Supplied entries: Begin

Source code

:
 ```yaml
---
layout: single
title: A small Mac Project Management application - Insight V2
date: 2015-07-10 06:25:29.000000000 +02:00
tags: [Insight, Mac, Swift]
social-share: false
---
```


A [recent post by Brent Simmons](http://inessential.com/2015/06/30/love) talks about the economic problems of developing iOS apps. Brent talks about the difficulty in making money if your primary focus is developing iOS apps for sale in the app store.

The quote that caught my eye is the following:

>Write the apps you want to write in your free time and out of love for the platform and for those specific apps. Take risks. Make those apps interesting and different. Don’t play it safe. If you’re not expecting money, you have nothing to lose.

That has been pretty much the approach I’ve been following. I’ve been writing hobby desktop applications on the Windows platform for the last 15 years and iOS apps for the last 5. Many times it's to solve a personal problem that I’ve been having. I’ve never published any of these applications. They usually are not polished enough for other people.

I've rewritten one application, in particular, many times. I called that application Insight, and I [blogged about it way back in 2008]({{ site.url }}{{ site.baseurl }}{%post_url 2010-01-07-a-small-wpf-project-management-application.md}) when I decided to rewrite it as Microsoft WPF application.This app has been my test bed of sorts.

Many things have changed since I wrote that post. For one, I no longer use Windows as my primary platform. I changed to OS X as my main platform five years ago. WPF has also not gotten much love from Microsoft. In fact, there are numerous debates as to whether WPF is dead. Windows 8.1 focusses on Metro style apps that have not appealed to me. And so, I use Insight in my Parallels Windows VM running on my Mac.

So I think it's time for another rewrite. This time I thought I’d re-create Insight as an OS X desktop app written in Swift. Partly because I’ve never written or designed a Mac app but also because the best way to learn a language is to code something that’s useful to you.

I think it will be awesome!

Supplied entries: End

Problem to work on:
In the entries above, find the line with "nothing to lose." and the line with "That has been", then restate word for word both of them and every line between, with nothing more.

Your solution:
>Write the apps you want to write in your free time and out of love for the platform and for those specific apps. Take risks. Make those apps interesting and different. Don’t play it safe. If you’re not expecting money, you have nothing to lose.

That has been pretty much the approach I’ve been following. I’ve been writing hobby desktop applications on the Windows platform for the last 15 years and iOS apps for the last 5. Many times it's to solve a personal problem that I’ve been having. I’ve never published any of these applications. They usually are not polished enough for other people.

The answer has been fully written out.